Selain itu, tindakan bedah atau intervensi radiologi berperan dalam pemasangan akses vena sentral guna mendukung pemberian kemoterapi dan terapi suportif.[12]

Terapi Paliatif

Pada pasien terminal yang tidak responsif dengan kemoterapi atau progress penyakit berkembang cepat, terapi berfokus pada pengendalian gejala, dukungan psikososial-spiritual, serta menjaga kualitas hidup pasien. Banyak pasien Burkitt lymphoma yang mengalami keadaan gawat paliatif misalnya nyeri berat, obstruksi, infeksi berat, sehingga terapi paliatif berperan penting untuk mengatasi hal ini.

Prinsip manajemen nyeri pada kanker dimulai dengan pemberian analgesik non-opioid hingga opioid kuat, dengan titrasi berdasarkan respons dan efek samping pada pasien. Terapi diberikan dengan integrasi dengan terapi nonfarmakologis seperti terapi relaksasi, dukungan psikologis, dan intervensi seperti blok saraf.

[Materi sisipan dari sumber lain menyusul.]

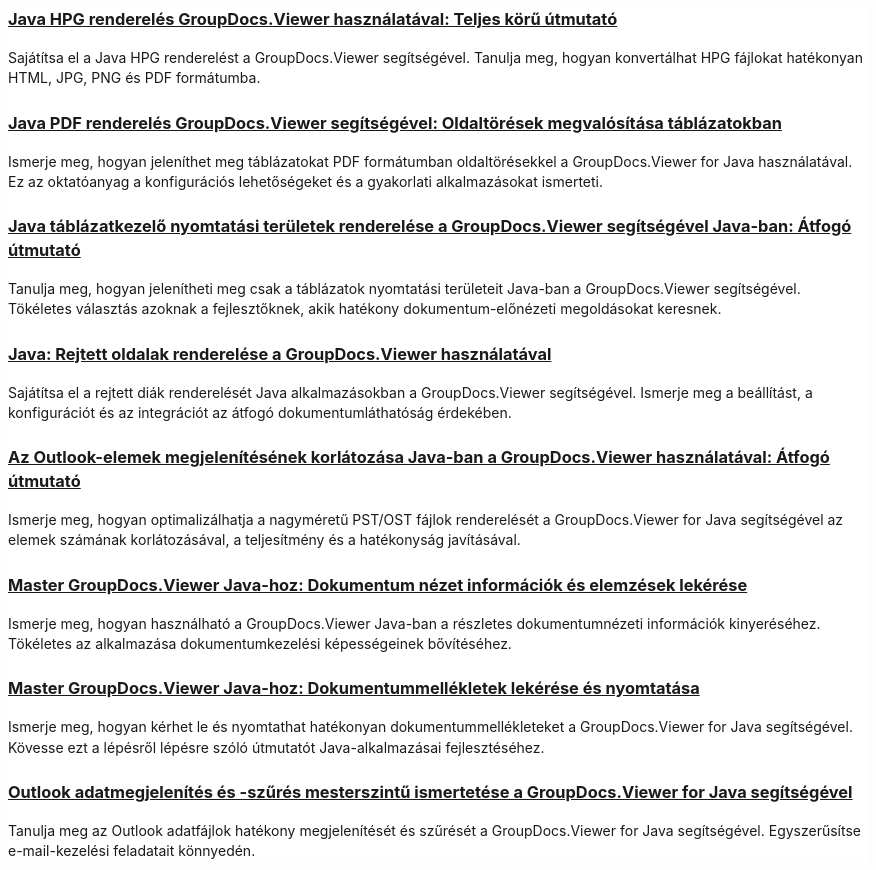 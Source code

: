 ### [Java HPG renderelés GroupDocs.Viewer használatával: Teljes körű útmutató](./java-hpg-rendering-groupdocs-viewer-guide/)
Sajátítsa el a Java HPG renderelést a GroupDocs.Viewer segítségével. Tanulja meg, hogyan konvertálhat HPG fájlokat hatékonyan HTML, JPG, PNG és PDF formátumba.

### [Java PDF renderelés GroupDocs.Viewer segítségével: Oldaltörések megvalósítása táblázatokban](./java-pdf-rendering-groupdocs-viewer-page-breaks/)
Ismerje meg, hogyan jeleníthet meg táblázatokat PDF formátumban oldaltörésekkel a GroupDocs.Viewer for Java használatával. Ez az oktatóanyag a konfigurációs lehetőségeket és a gyakorlati alkalmazásokat ismerteti.

### [Java táblázatkezelő nyomtatási területek renderelése a GroupDocs.Viewer segítségével Java-ban: Átfogó útmutató](./java-groupdocs-viewer-render-print-areas-spreadsheet/)
Tanulja meg, hogyan jelenítheti meg csak a táblázatok nyomtatási területeit Java-ban a GroupDocs.Viewer segítségével. Tökéletes választás azoknak a fejlesztőknek, akik hatékony dokumentum-előnézeti megoldásokat keresnek.

### [Java: Rejtett oldalak renderelése a GroupDocs.Viewer használatával](./java-render-hidden-pages-groupdocs-viewer/)
Sajátítsa el a rejtett diák renderelését Java alkalmazásokban a GroupDocs.Viewer segítségével. Ismerje meg a beállítást, a konfigurációt és az integrációt az átfogó dokumentumláthatóság érdekében.

### [Az Outlook-elemek megjelenítésének korlátozása Java-ban a GroupDocs.Viewer használatával: Átfogó útmutató](./groupdocs-viewer-java-limit-outlook-rendering/)
Ismerje meg, hogyan optimalizálhatja a nagyméretű PST/OST fájlok renderelését a GroupDocs.Viewer for Java segítségével az elemek számának korlátozásával, a teljesítmény és a hatékonyság javításával.

### [Master GroupDocs.Viewer Java-hoz: Dokumentum nézet információk és elemzések lekérése](./groupdocs-viewer-java-document-views/)
Ismerje meg, hogyan használható a GroupDocs.Viewer Java-ban a részletes dokumentumnézeti információk kinyeréséhez. Tökéletes az alkalmazása dokumentumkezelési képességeinek bővítéséhez.

### [Master GroupDocs.Viewer Java-hoz: Dokumentummellékletek lekérése és nyomtatása](./groupdocs-viewer-java-retrieve-print-attachments/)
Ismerje meg, hogyan kérhet le és nyomtathat hatékonyan dokumentummellékleteket a GroupDocs.Viewer for Java segítségével. Kövesse ezt a lépésről lépésre szóló útmutatót Java-alkalmazásai fejlesztéséhez.

### [Outlook adatmegjelenítés és -szűrés mesterszintű ismertetése a GroupDocs.Viewer for Java segítségével](./render-filter-outlook-data-groupdocs-java/)
Tanulja meg az Outlook adatfájlok hatékony megjelenítését és szűrését a GroupDocs.Viewer for Java segítségével. Egyszerűsítse e-mail-kezelési feladatait könnyedén.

Jika terdapat dispnea, penatalaksanaan diawali dengan evaluasi penyebab reversibel seperti infeksi, anemia, efusi, dan obstruksi. Terapi dapat meliputi bantuan oksigen untuk hipoksia simtomatik, bronkodilator, steroid, diuretik, atau antibiotik sesuai etiologi dispnea. Untuk gejala persisten, dapat diberikan opioid dosis rendah.

Pada pasien dengan anoreksia dan kakeksia, penanganan diawali dengan evaluasi penyebab yang menghambat asupan seperti mual, muntah, konstipasi, gangguan oral, atau depresi. Intervensi yang dapat diberikan meliputi konseling gizi, manajemen gigi atau mukosa mulut, terapi nutrisi enteral maupun parenteral.[13]

Pemantauan

Pemantauan jangka panjang pada pasien Burkitt lymphoma penting karena sebagian besar kekambuhan terjadi pada periode awal pascaterapi. Selama menjalani kemoterapi, pasien memerlukan pemantauan berupa hitung darah lengkap, parameter kimia darah, serta fungsi hati untuk mendeteksi komplikasi terapi dan menilai tolerabilitas pengobatan.

Setelah kemoterapi selesai, pemantauan dilakukan secara terjadwal, yaitu setiap 2 bulan pada tahun pertama, setiap 3 bulan pada tahun kedua, dan setiap 6 bulan pada tahun-tahun berikutnya, dengan tujuan mendeteksi kekambuhan dini dan menilai status klinis secara berkelanjutan.

Pada setiap kunjungan, evaluasi mencakup pemeriksaan fisik dan pemeriksaan laboratorium berupa hitung darah lengkap serta elektrolit serum. Pemeriksaan LDH dan β2-mikroglobulin dapat digunakan sebagai penanda tambahan untuk mendeteksi aktivitas penyakit atau relaps dini.[12]